Personal information
- Full name: Taylor Thomas Mueller
- Date of birth: September 20, 1988 (age 36)
- Place of birth: Kirkland, Washington, United States
- Height: 6 ft 2 in (1.88 m)
- Position(s): Defender

College career
- Years: Team / Apps / (Gls)
- 2007–2010: Washington Huskies

Senior career*
- Years: Team / Apps / (Gls)
- 2008: Tacoma Tide / 10 / (0)
- 2011: Washington Crossfire / 9 / (0)
- 2012–2019: Charleston Battery / 203 / (8)
- 2020–2021: Tacoma Defiance / 41 / (1)
- Total:  / 263 / (9)

= Taylor Mueller =

American soccer player

Taylor Thomas Mueller (born September 20, 1988, in Kirkland, Washington) is an American former professional soccer player.

==Career==
Mueller played college soccer at the University of Washington between 2007 and 2010, where he made 72 appearances and scored 2 goals. During his time at Washington, Mueller was named UW's Defensive MVP, Second-Team NSCAA All-Far West Region, Second-Team All-Pac-10 in 2010, Third-Team NSCAA All-Far West Region, Second-Team All-Pac-10 in 2010 and was Second-team All-Pac-10 honoree in 2009.
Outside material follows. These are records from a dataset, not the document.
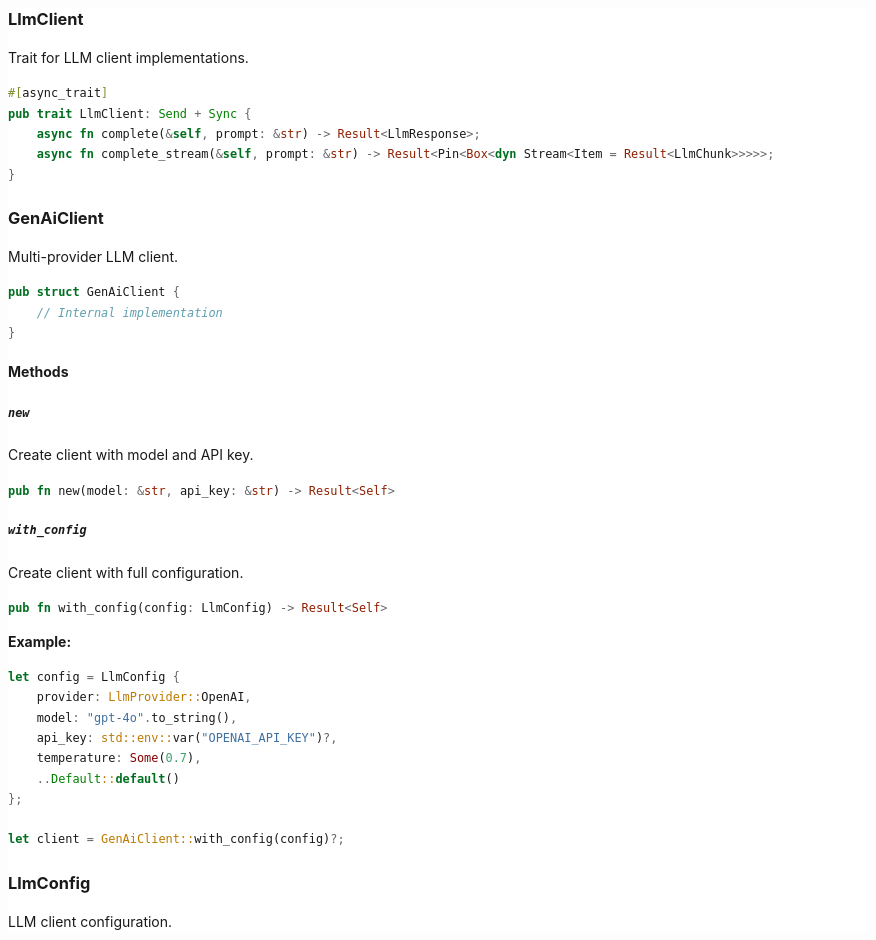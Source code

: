 ### LlmClient

Trait for LLM client implementations.

```rust
#[async_trait]
pub trait LlmClient: Send + Sync {
    async fn complete(&self, prompt: &str) -> Result<LlmResponse>;
    async fn complete_stream(&self, prompt: &str) -> Result<Pin<Box<dyn Stream<Item = Result<LlmChunk>>>>>;
}
```

### GenAiClient

Multi-provider LLM client.

```rust
pub struct GenAiClient {
    // Internal implementation
}
```

#### Methods

##### `new`
Create client with model and API key.

```rust
pub fn new(model: &str, api_key: &str) -> Result<Self>
```

##### `with_config`
Create client with full configuration.

```rust
pub fn with_config(config: LlmConfig) -> Result<Self>
```

**Example:**
```rust
let config = LlmConfig {
    provider: LlmProvider::OpenAI,
    model: "gpt-4o".to_string(),
    api_key: std::env::var("OPENAI_API_KEY")?,
    temperature: Some(0.7),
    ..Default::default()
};

let client = GenAiClient::with_config(config)?;
```

### LlmConfig

LLM client configuration.
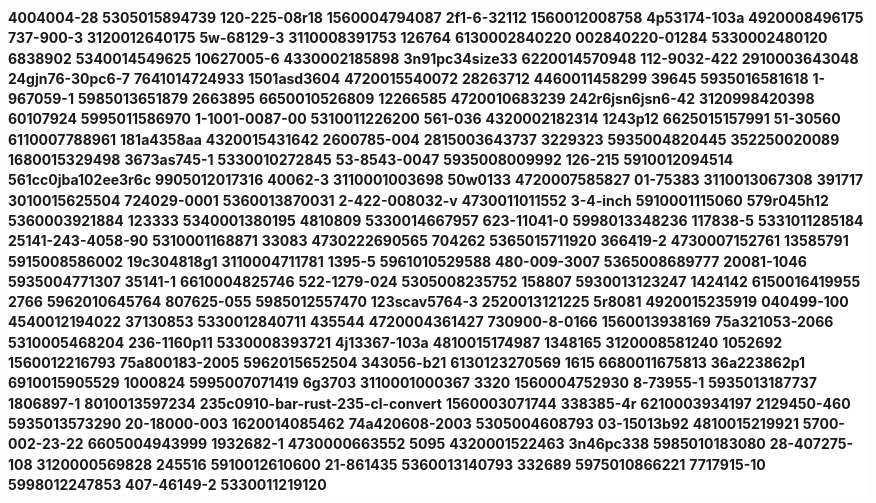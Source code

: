 **4004004-28**    **5305015894739**    **120-225-08r18**    **1560004794087**    **2f1-6-32112**    **1560012008758**
**4p53174-103a**    **4920008496175**    **737-900-3**    **3120012640175**    **5w-68129-3**    **3110008391753**
**126764**    **6130002840220**    **002840220-01284**    **5330002480120**    **6838902**    **5340014549625**
**10627005-6**    **4330002185898**    **3n91pc34size33**    **6220014570948**    **112-9032-422**    **2910003643048**
**24gjn76-30pc6-7**    **7641014724933**    **1501asd3604**    **4720015540072**    **28263712**    **4460011458299**
**39645**    **5935016581618**    **1-967059-1**    **5985013651879**    **2663895**    **6650010526809**
**12266585**    **4720010683239**    **242r6jsn6jsn6-42**    **3120998420398**    **60107924**    **5995011586970**
**1-1001-0087-00**    **5310011226200**    **561-036**    **4320002182314**    **1243p12**    **6625015157991**
**51-30560**    **6110007788961**    **181a4358aa**    **4320015431642**    **2600785-004**    **2815003643737**
**3229323**    **5935004820445**    **352250020089**    **1680015329498**    **3673as745-1**    **5330010272845**
**53-8543-0047**    **5935008009992**    **126-215**    **5910012094514**    **561cc0jba102ee3r6c**    **9905012017316**
**40062-3**    **3110001003698**    **50w0133**    **4720007585827**    **01-75383**    **3110013067308**
**391717**    **3010015625504**    **724029-0001**    **5360013870031**    **2-422-008032-v**    **4730011011552**
**3-4-inch**    **5910001115060**    **579r045h12**    **5360003921884**    **123333**    **5340001380195**
**4810809**    **5330014667957**    **623-11041-0**    **5998013348236**    **117838-5**    **5331011285184**
**25141-243-4058-90**    **5310001168871**    **33083**    **4730222690565**    **704262**    **5365015711920**
**366419-2**    **4730007152761**    **13585791**    **5915008586002**    **19c304818g1**    **3110004711781**
**1395-5**    **5961010529588**    **480-009-3007**    **5365008689777**    **20081-1046**    **5935004771307**
**35141-1**    **6610004825746**    **522-1279-024**    **5305008235752**    **158807**    **5930013123247**
**1424142**    **6150016419955**    **2766**    **5962010645764**    **807625-055**    **5985012557470**
**123scav5764-3**    **2520013121225**    **5r8081**    **4920015235919**    **040499-100**    **4540012194022**
**37130853**    **5330012840711**    **435544**    **4720004361427**    **730900-8-0166**    **1560013938169**
**75a321053-2066**    **5310005468204**    **236-1160p11**    **5330008393721**    **4j13367-103a**    **4810015174987**
**1348165**    **3120008581240**    **1052692**    **1560012216793**    **75a800183-2005**    **5962015652504**
**343056-b21**    **6130123270569**    **1615**    **6680011675813**    **36a223862p1**    **6910015905529**
**1000824**    **5995007071419**    **6g3703**    **3110001000367**    **3320**    **1560004752930**
**8-73955-1**    **5935013187737**    **1806897-1**    **8010013597234**    **235c0910-bar-rust-235-cl-convert**    **1560003071744**
**338385-4r**    **6210003934197**    **2129450-460**    **5935013573290**    **20-18000-003**    **1620014085462**
**74a420608-2003**    **5305004608793**    **03-15013b92**    **4810015219921**    **5700-002-23-22**    **6605004943999**
**1932682-1**    **4730000663552**    **5095**    **4320001522463**    **3n46pc338**    **5985010183080**
**28-407275-108**    **3120000569828**    **245516**    **5910012610600**    **21-861435**    **5360013140793**
**332689**    **5975010866221**    **7717915-10**    **5998012247853**    **407-46149-2**    **5330011219120**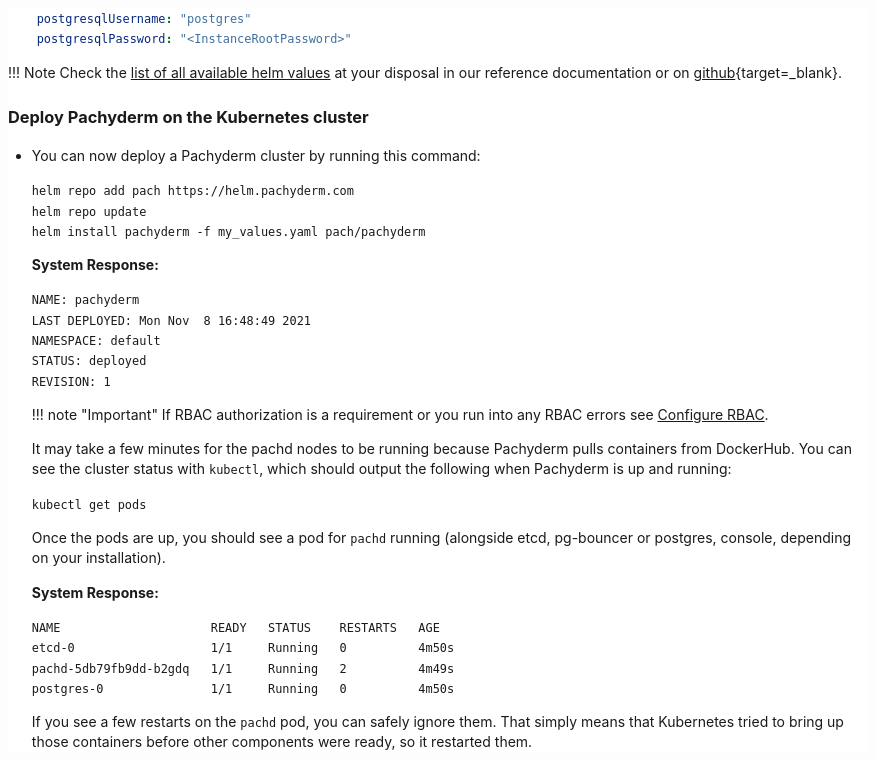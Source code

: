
 ```yaml
    postgresqlUsername: "postgres"
    postgresqlPassword: "<InstanceRootPassword>"
```

!!! Note
    Check the [list of all available helm values](../../../reference/helm_values/) at your disposal in our reference documentation or on [github](https://github.com/pachyderm/pachyderm/blob/master/etc/helm/pachyderm/values.yaml){target=_blank}.
### Deploy Pachyderm on the Kubernetes cluster

- You can now deploy a Pachyderm cluster by running this command:

    ```shell
    helm repo add pach https://helm.pachyderm.com
    helm repo update
    helm install pachyderm -f my_values.yaml pach/pachyderm
    ```

    **System Response:**

    ```
    NAME: pachyderm
    LAST DEPLOYED: Mon Nov  8 16:48:49 2021
    NAMESPACE: default
    STATUS: deployed
    REVISION: 1
    ```

    !!! note "Important"
        If RBAC authorization is a requirement or you run into any RBAC
        errors see [Configure RBAC](rbac.md).

    It may take a few minutes for the pachd nodes to be running because Pachyderm
    pulls containers from DockerHub. You can see the cluster status with
    `kubectl`, which should output the following when Pachyderm is up and running:

    ```shell
    kubectl get pods
    ```
    Once the pods are up, you should see a pod for `pachd` running 
    (alongside etcd, pg-bouncer or postgres, console, depending on your installation). 

    **System Response:**

    ```
    NAME                     READY   STATUS    RESTARTS   AGE
    etcd-0                   1/1     Running   0          4m50s
    pachd-5db79fb9dd-b2gdq   1/1     Running   2          4m49s
    postgres-0               1/1     Running   0          4m50s
    ```

    If you see a few restarts on the `pachd` pod, you can safely ignore them.
    That simply means that Kubernetes tried to bring up those containers
    before other components were ready, so it restarted them.
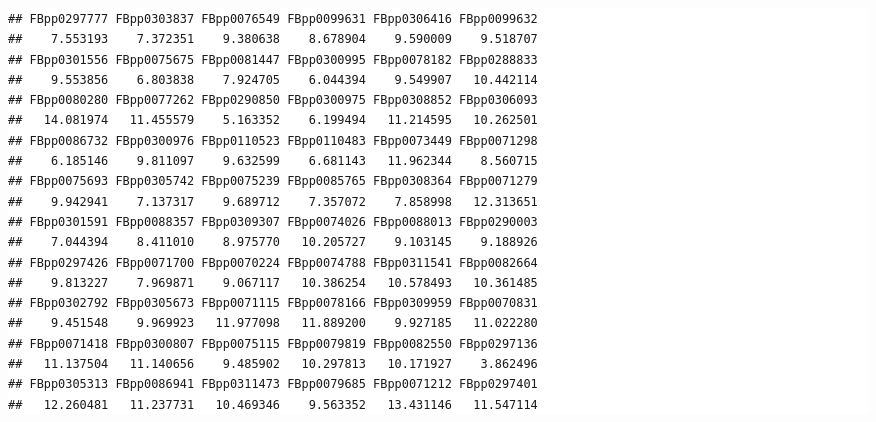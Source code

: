     ## FBpp0297777 FBpp0303837 FBpp0076549 FBpp0099631 FBpp0306416 FBpp0099632 
    ##    7.553193    7.372351    9.380638    8.678904    9.590009    9.518707 
    ## FBpp0301556 FBpp0075675 FBpp0081447 FBpp0300995 FBpp0078182 FBpp0288833 
    ##    9.553856    6.803838    7.924705    6.044394    9.549907   10.442114 
    ## FBpp0080280 FBpp0077262 FBpp0290850 FBpp0300975 FBpp0308852 FBpp0306093 
    ##   14.081974   11.455579    5.163352    6.199494   11.214595   10.262501 
    ## FBpp0086732 FBpp0300976 FBpp0110523 FBpp0110483 FBpp0073449 FBpp0071298 
    ##    6.185146    9.811097    9.632599    6.681143   11.962344    8.560715 
    ## FBpp0075693 FBpp0305742 FBpp0075239 FBpp0085765 FBpp0308364 FBpp0071279 
    ##    9.942941    7.137317    9.689712    7.357072    7.858998   12.313651 
    ## FBpp0301591 FBpp0088357 FBpp0309307 FBpp0074026 FBpp0088013 FBpp0290003 
    ##    7.044394    8.411010    8.975770   10.205727    9.103145    9.188926 
    ## FBpp0297426 FBpp0071700 FBpp0070224 FBpp0074788 FBpp0311541 FBpp0082664 
    ##    9.813227    7.969871    9.067117   10.386254   10.578493   10.361485 
    ## FBpp0302792 FBpp0305673 FBpp0071115 FBpp0078166 FBpp0309959 FBpp0070831 
    ##    9.451548    9.969923   11.977098   11.889200    9.927185   11.022280 
    ## FBpp0071418 FBpp0300807 FBpp0075115 FBpp0079819 FBpp0082550 FBpp0297136 
    ##   11.137504   11.140656    9.485902   10.297813   10.171927    3.862496 
    ## FBpp0305313 FBpp0086941 FBpp0311473 FBpp0079685 FBpp0071212 FBpp0297401 
    ##   12.260481   11.237731   10.469346    9.563352   13.431146   11.547114 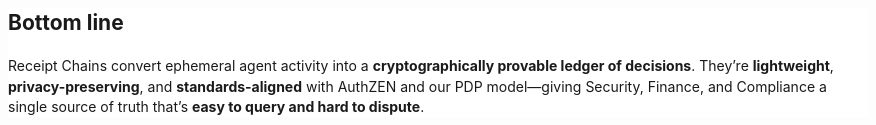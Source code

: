 
## Bottom line

Receipt Chains convert ephemeral agent activity into a **cryptographically provable ledger of decisions**. They’re **lightweight**, **privacy-preserving**, and **standards-aligned** with AuthZEN and our PDP model—giving Security, Finance, and Compliance a single source of truth that’s **easy to query and hard to dispute**.
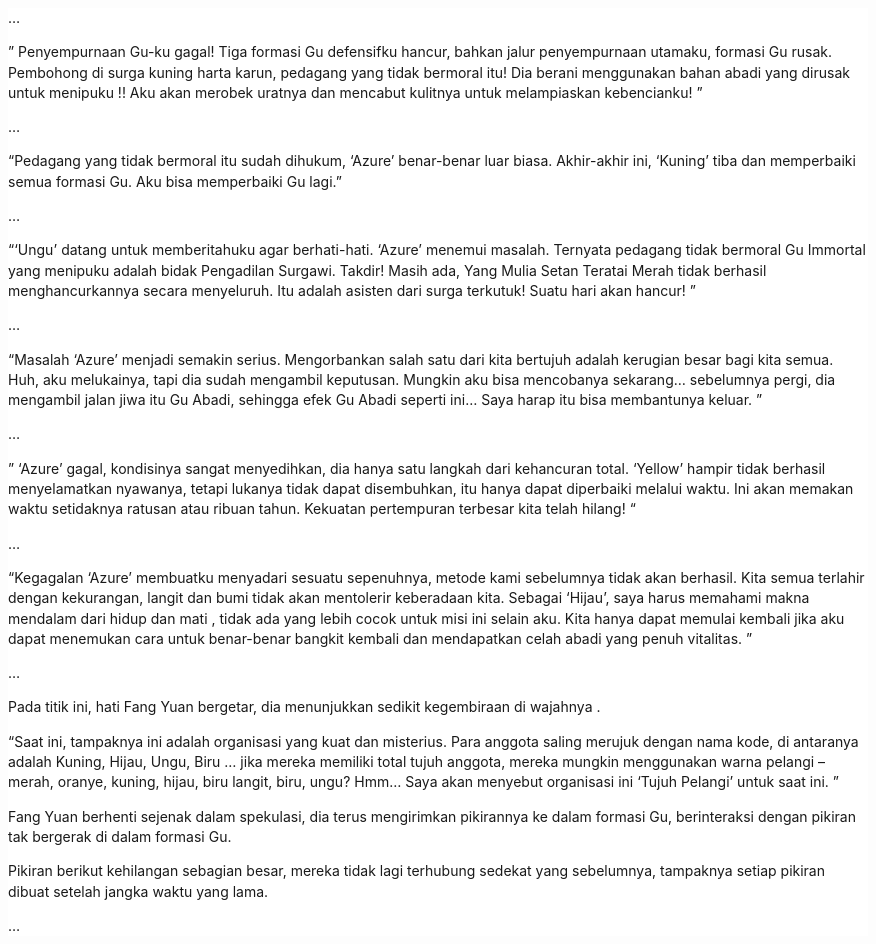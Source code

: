…

” Penyempurnaan Gu-ku gagal! Tiga formasi Gu defensifku hancur, bahkan jalur penyempurnaan utamaku, formasi Gu rusak. Pembohong di surga kuning harta karun, pedagang yang tidak bermoral itu! Dia berani menggunakan bahan abadi yang dirusak untuk menipuku !! Aku akan merobek uratnya dan mencabut kulitnya untuk melampiaskan kebencianku! ”

…

“Pedagang yang tidak bermoral itu sudah dihukum, ‘Azure’ benar-benar luar biasa. Akhir-akhir ini, ‘Kuning’ tiba dan memperbaiki semua formasi Gu. Aku bisa memperbaiki Gu lagi.”

…

“‘Ungu’ datang untuk memberitahuku agar berhati-hati. ‘Azure’ menemui masalah. Ternyata pedagang tidak bermoral Gu Immortal yang menipuku adalah bidak Pengadilan Surgawi. Takdir! Masih ada, Yang Mulia Setan Teratai Merah tidak berhasil menghancurkannya secara menyeluruh. Itu adalah asisten dari surga terkutuk! Suatu hari akan hancur! ”

…

“Masalah ‘Azure’ menjadi semakin serius. Mengorbankan salah satu dari kita bertujuh adalah kerugian besar bagi kita semua. Huh, aku melukainya, tapi dia sudah mengambil keputusan. Mungkin aku bisa mencobanya sekarang… sebelumnya pergi, dia mengambil jalan jiwa itu Gu Abadi, sehingga efek Gu Abadi seperti ini… Saya harap itu bisa membantunya keluar. ”

…

” ‘Azure’ gagal, kondisinya sangat menyedihkan, dia hanya satu langkah dari kehancuran total. ‘Yellow’ hampir tidak berhasil menyelamatkan nyawanya, tetapi lukanya tidak dapat disembuhkan, itu hanya dapat diperbaiki melalui waktu. Ini akan memakan waktu setidaknya ratusan atau ribuan tahun. Kekuatan pertempuran terbesar kita telah hilang! “



…

“Kegagalan ‘Azure’ membuatku menyadari sesuatu sepenuhnya, metode kami sebelumnya tidak akan berhasil. Kita semua terlahir dengan kekurangan, langit dan bumi tidak akan mentolerir keberadaan kita. Sebagai ‘Hijau’, saya harus memahami makna mendalam dari hidup dan mati , tidak ada yang lebih cocok untuk misi ini selain aku. Kita hanya dapat memulai kembali jika aku dapat menemukan cara untuk benar-benar bangkit kembali dan mendapatkan celah abadi yang penuh vitalitas. ”

…

Pada titik ini, hati Fang Yuan bergetar, dia menunjukkan sedikit kegembiraan di wajahnya .

“Saat ini, tampaknya ini adalah organisasi yang kuat dan misterius. Para anggota saling merujuk dengan nama kode, di antaranya adalah Kuning, Hijau, Ungu, Biru … jika mereka memiliki total tujuh anggota, mereka mungkin menggunakan warna pelangi – merah, oranye, kuning, hijau, biru langit, biru, ungu? Hmm… Saya akan menyebut organisasi ini ‘Tujuh Pelangi’ untuk saat ini. ”

Fang Yuan berhenti sejenak dalam spekulasi, dia terus mengirimkan pikirannya ke dalam formasi Gu, berinteraksi dengan pikiran tak bergerak di dalam formasi Gu.

Pikiran berikut kehilangan sebagian besar, mereka tidak lagi terhubung sedekat yang sebelumnya, tampaknya setiap pikiran dibuat setelah jangka waktu yang lama.

…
During his time at Washington, Mueller also played with Tacoma Tide in the USL Premier Development League in 2008.

Mueller was drafted 38th overall in the 2011 MLS Supplemental Draft by Portland Timbers, but was not signed by the club.

During 2011, Mueller played with USL Premier Development League club Washington Crossfire, where he made 9 league appearances.

Mueller signed with USL Professional Division club Charleston Battery in March, 2012. He made his professional debut on April 7, coming on as a 75th-minute substitute in a 2–1 victory over Richmond Kickers.

On November 9, 2021, Mueller announced his retirement from playing professional soccer.